Los mendigos con perro son aparte. Ya he dicho alguna vez que amo a los malditos cánidos más que a las personas, y me abrasa la sangre imaginar que un canalla los tenga allí sólo por mover a compasión a los clientes. Porque ya me dirán. Desde que la cosa se puso de moda hace unos años, raro es el mendigo que no se lo monta con un chucho. Ahí libro luchas terribles conmigo mismo, entre la natural tendencia a ayudar al propietario del perro para que lo cuide, le dé de comer y todo eso, y la repugnancia a caer en la trampa sentimental que ese mismo fulano me está tendiendo. Al final, por aquello de que más vale dormir tranquilo y siempre hay uno o diez justos en cualquier Sodoma, termino palmando, claro. Mejor eso que la duda. Esos ojos del perro que te miran al irte.

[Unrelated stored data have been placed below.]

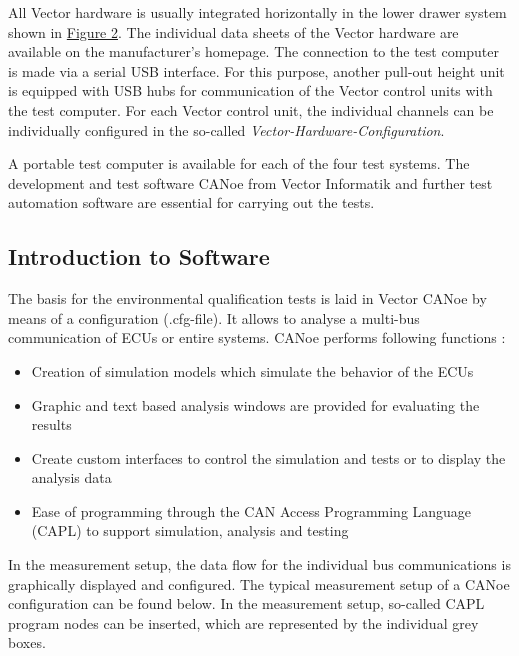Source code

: All Vector hardware is usually integrated horizontally in the lower drawer system shown in \hyperref[fig:Testrack]{Figure 2}. The individual data sheets of the Vector hardware are available on the manufacturer's homepage. The connection to the test computer is made via a serial USB interface. For this purpose, another pull-out height unit is equipped with USB hubs for communication of the Vector control units with the test computer. For each Vector control unit, the individual channels can be individually configured in the so-called \emph{Vector-Hardware-Configuration}.

A portable test computer is available for each of the four test systems. The development and test software CANoe from Vector Informatik and further test automation software are essential for carrying out the tests. 

%
%
\newpage

\subsection{Introduction to Software}

The basis for the environmental qualification tests is laid in Vector CANoe by means of a configuration (.cfg-file). It allows to analyse a multi-bus communication of ECUs or entire systems.
CANoe performs following functions \cite{pd} : 
\begin{itemize}
    \item Creation of simulation models which simulate the behavior of the ECUs
    \item Graphic and text based analysis windows are provided for evaluating the results
    \item Create custom interfaces to control the simulation and tests or to display the analysis data
    \item Ease of programming through the CAN Access Programming Language (CAPL) to support simulation, analysis and testing
\end{itemize}

In the measurement setup, the data flow for the individual bus communications is graphically displayed and configured. The typical measurement setup of a CANoe configuration can be found below. In the measurement setup, so-called CAPL program nodes can be inserted, which are represented by the individual grey boxes.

Además, nunca se sabe. Hace poco, sentado a la puerta de una cafetería en la calle Ancha de Cádiz, estuve observando a un mendigo con un cachorrillo que estaba enfrente, sobre unos cartones. El cachorrillo era travieso, se escapaba detrás de la gente, y el mendigo, un fulano joven de aspecto feroz, infame, lo increpaba. Ven aquí que te voy a matar, decía. Yo estaba inquieto porque, bueno. Uno tiene sus amores y sus reglas. Y la vamos a liar, pensaba. Como le haga daño de verdad, no me va a quedar otra que levantarme e ir a que ese cenutrio me rompa la cara, entre otras cosas porque ya no voy estando en edad de sostener con hechos, como antes, todo lo que pienso y digo. Ahora, con un jambo joven enfrente, o madrugas mucho –patada en los huevos, cabezazo, vaso roto, etcétera– o te dan las tuyas y las de un bombero. En fin. El caso es que de pronto se levantó el mendigo en busca del cachorrillo, que se alejaba, y yo sentí bombear la adrenalina, pensando: vaya ruina te vas a buscar esta mañana, Arturete. A los cincuenta y dos. Hay que joderse. Y entonces, para mi sorpresa, el fulano agarró al cachorrillo por el pescuezo con una dulzura infinita, le estampó un beso en el hocico, y se lo llevó otra vez de vuelta, acariciándolo, hablándole con una ternura que me dejó hecho polvo. Y cuando al rato me levanté y al paso, como quien no ha visto nada, dejé un billetejo sobre los cartones, pensé a modo de disculpa: nunca se sabe, colega. La verdad es que nunca se sabe.
2 de agosto de 2004
1 comentario:
Lo malo de la mendicidad es que hay gente que la utiliza como medio de vida. Aquí han venido mafias de rumanos, haciéndose pasar por inválidos y a la vuelta de la esquina, ni inválidos ni nada, pero hay mucha gente que se queda en la calle y no es capaz de reorganizar su vida y cada vez están más excluidos. Personas que tenían trabajo, familia y amigos y que por una mala pasada de la vida tienen que dormir debajo de unos cartones y pedir unas monedas para subsistir. Quizá utilicen al perro para dar lástima pero creo que es el único amigo que tienen, el único que no les ha abandonado, que no le importa si tienen o no riquezas, que se conforman con un poco de amor.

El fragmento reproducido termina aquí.